[Rendered images with source text]
######
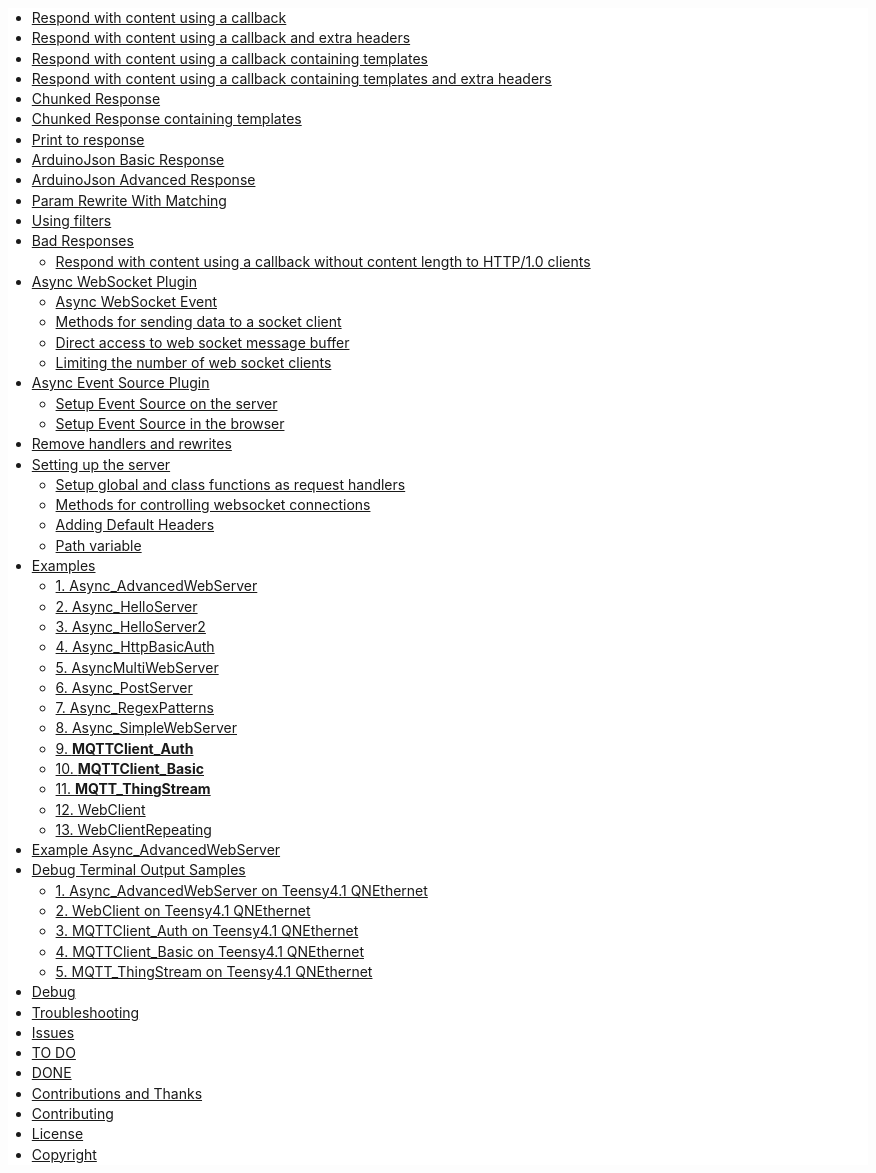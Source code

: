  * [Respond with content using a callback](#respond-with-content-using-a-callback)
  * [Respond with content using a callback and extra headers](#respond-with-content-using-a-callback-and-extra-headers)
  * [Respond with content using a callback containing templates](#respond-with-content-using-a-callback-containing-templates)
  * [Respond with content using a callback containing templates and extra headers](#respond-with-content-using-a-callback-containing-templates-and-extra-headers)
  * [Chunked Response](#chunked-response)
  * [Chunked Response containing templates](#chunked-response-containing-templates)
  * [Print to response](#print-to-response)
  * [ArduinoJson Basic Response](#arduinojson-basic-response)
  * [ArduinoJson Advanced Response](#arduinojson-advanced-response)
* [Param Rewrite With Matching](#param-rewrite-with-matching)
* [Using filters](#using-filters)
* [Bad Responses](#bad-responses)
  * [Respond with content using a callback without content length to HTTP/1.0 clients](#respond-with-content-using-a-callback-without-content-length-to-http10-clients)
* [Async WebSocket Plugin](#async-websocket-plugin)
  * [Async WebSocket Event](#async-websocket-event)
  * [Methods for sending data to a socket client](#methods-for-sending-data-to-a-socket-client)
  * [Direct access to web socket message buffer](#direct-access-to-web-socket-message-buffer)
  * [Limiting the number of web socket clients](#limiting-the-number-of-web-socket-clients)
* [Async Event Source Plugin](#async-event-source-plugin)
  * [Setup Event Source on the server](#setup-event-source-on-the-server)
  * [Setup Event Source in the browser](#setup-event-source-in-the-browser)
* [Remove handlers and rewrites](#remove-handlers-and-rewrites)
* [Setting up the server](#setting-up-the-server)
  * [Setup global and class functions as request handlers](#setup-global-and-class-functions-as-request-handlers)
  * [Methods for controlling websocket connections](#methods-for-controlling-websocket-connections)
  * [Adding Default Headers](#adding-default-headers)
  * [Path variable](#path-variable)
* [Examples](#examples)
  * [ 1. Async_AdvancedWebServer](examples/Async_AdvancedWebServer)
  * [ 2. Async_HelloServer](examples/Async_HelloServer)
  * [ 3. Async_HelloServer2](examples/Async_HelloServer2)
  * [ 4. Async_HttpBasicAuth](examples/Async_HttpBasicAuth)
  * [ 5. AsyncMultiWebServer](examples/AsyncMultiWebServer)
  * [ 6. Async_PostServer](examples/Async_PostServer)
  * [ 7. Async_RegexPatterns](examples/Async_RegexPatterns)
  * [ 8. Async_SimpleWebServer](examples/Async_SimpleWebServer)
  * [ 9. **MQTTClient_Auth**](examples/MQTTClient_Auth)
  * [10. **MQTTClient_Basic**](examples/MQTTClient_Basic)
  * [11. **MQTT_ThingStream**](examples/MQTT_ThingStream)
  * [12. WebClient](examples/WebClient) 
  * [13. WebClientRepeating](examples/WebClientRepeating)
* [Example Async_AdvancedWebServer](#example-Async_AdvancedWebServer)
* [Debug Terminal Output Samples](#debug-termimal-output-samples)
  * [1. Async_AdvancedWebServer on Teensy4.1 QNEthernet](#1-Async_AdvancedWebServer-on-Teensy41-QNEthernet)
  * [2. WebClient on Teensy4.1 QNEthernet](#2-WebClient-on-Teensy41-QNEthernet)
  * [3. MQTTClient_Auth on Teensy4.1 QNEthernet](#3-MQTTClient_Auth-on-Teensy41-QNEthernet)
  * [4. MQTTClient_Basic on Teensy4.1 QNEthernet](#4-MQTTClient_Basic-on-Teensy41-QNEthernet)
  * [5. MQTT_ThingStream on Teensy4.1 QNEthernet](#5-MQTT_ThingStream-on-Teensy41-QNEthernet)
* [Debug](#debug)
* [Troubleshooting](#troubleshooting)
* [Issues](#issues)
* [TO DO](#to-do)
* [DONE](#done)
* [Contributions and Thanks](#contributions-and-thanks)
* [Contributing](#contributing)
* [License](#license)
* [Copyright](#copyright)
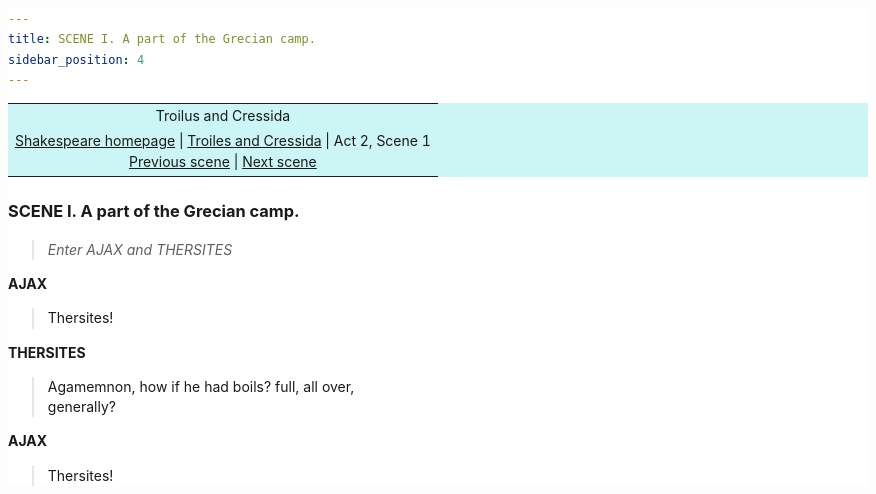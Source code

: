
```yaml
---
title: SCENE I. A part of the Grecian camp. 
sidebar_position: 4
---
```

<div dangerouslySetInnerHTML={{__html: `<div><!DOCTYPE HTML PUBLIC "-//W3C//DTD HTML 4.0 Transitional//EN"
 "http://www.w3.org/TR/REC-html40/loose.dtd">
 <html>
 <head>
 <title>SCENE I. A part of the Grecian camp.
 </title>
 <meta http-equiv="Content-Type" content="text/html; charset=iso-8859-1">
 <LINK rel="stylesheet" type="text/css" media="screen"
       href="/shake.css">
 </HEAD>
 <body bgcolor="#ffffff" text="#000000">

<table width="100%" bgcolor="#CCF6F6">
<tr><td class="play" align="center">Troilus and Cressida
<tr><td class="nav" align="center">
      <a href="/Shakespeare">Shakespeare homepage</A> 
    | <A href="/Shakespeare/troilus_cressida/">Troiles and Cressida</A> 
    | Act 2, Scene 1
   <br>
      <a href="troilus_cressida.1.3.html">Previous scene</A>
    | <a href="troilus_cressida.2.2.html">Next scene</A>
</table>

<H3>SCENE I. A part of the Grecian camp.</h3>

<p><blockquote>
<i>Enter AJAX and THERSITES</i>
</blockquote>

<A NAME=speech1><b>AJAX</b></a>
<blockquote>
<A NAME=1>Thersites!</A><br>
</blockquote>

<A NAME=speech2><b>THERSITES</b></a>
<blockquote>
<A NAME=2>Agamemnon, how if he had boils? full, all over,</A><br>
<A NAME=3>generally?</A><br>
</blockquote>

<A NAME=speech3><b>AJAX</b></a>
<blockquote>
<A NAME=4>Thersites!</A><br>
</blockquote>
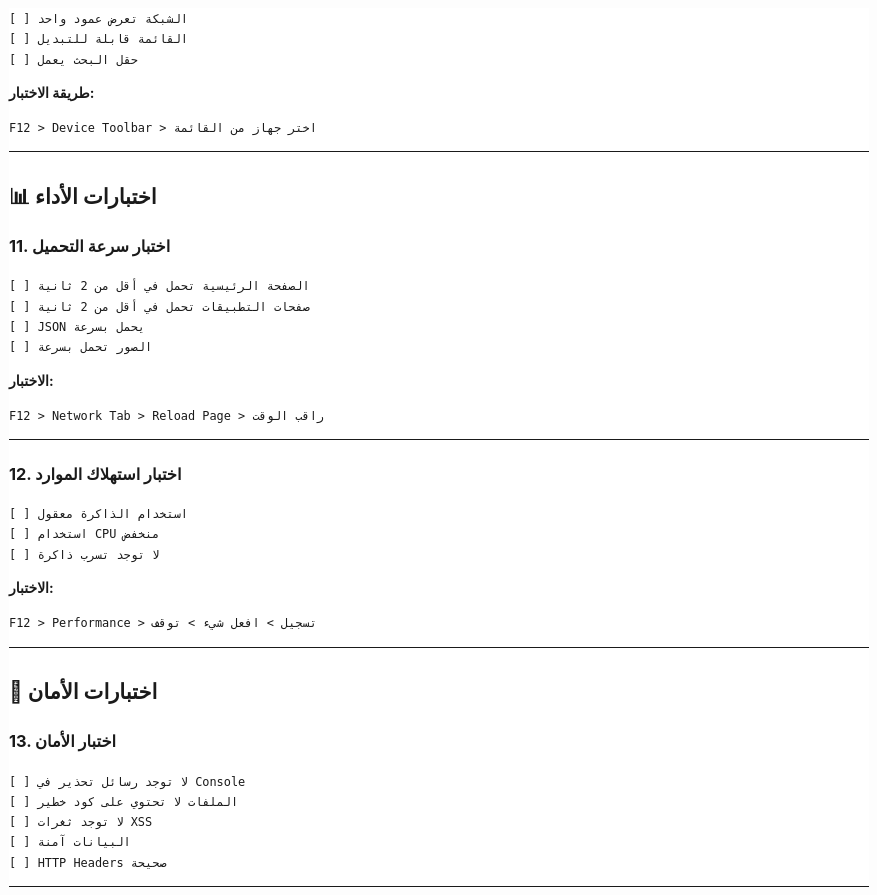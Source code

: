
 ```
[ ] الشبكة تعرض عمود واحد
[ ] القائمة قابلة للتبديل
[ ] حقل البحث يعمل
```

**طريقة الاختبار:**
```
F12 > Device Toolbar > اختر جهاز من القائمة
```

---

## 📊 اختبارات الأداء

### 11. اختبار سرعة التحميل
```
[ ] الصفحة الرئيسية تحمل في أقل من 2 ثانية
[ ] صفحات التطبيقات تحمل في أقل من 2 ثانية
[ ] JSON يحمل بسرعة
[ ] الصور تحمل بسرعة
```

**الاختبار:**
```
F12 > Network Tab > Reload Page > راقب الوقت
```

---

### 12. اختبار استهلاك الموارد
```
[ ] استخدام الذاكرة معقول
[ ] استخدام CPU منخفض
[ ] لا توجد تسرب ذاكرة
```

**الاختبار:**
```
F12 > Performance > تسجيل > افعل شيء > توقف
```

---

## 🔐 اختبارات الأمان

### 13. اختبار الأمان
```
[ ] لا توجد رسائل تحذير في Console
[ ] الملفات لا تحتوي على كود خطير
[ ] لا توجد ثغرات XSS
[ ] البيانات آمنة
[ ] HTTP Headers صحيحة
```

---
######
• [Problem] Within the records, in how many lines does the string "extra" occur? Give the number and no other text.

• [Solution to this exercise] 2